Identify all lines in the data containing the string "name". Copy them out.

━━ Given data

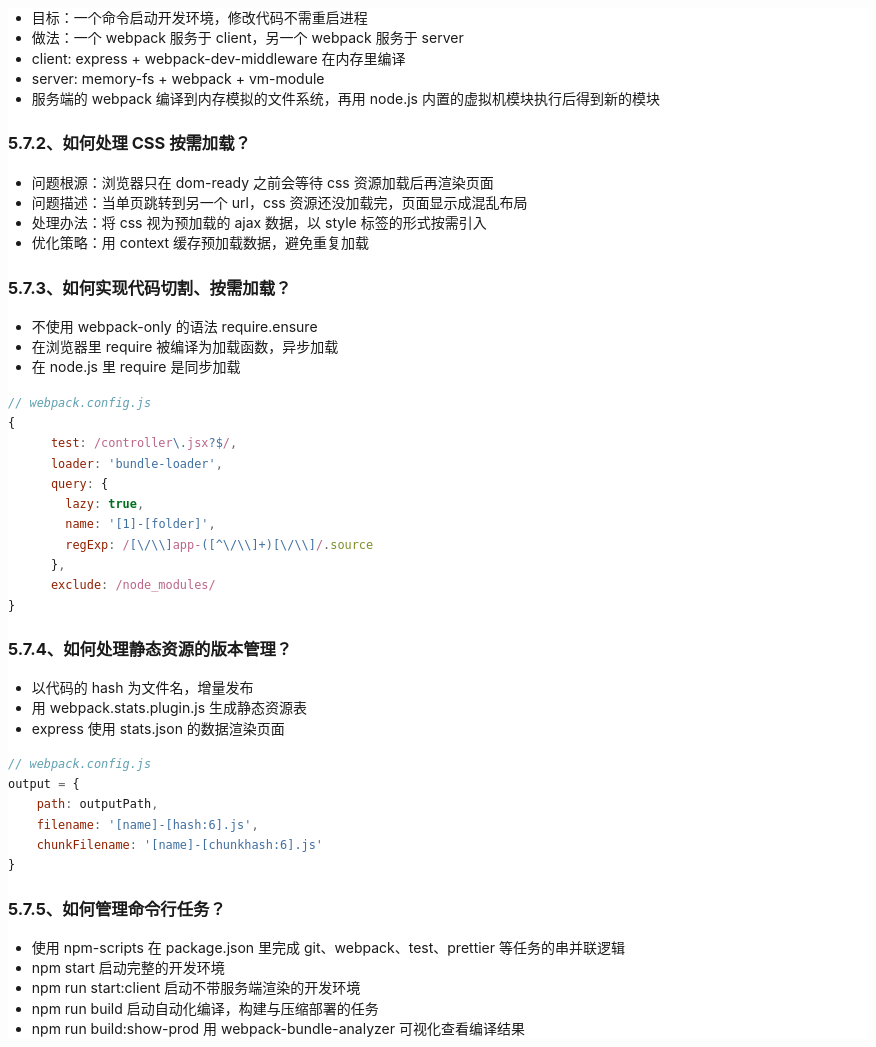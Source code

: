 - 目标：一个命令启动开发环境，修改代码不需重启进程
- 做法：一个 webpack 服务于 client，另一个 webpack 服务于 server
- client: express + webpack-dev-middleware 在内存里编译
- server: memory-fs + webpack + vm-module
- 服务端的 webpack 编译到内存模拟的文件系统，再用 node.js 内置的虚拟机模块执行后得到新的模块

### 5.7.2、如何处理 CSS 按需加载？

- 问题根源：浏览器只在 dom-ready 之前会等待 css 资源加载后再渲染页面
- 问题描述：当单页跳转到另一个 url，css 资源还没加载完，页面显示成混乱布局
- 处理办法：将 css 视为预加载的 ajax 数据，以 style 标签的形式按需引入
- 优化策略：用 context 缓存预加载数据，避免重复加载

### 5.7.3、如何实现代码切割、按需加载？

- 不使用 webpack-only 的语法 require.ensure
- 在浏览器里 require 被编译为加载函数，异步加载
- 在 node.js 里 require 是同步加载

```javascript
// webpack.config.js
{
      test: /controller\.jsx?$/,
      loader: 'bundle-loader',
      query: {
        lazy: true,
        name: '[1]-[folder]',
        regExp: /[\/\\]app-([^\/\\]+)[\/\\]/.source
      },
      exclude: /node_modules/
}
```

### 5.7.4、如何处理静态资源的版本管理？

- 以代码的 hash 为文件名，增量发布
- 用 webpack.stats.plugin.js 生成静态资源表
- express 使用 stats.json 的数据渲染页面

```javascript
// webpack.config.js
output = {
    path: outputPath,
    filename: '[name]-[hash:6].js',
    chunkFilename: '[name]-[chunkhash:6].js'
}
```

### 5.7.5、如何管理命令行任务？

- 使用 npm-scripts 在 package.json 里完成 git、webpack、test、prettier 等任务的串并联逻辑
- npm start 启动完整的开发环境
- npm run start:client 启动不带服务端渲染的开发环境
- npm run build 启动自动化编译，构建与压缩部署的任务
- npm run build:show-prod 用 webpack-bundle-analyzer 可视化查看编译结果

━━━━

(Solution for this task):
        name: '[1]-[folder]',
    filename: '[name]-[hash:6].js',
    chunkFilename: '[name]-[chunkhash:6].js'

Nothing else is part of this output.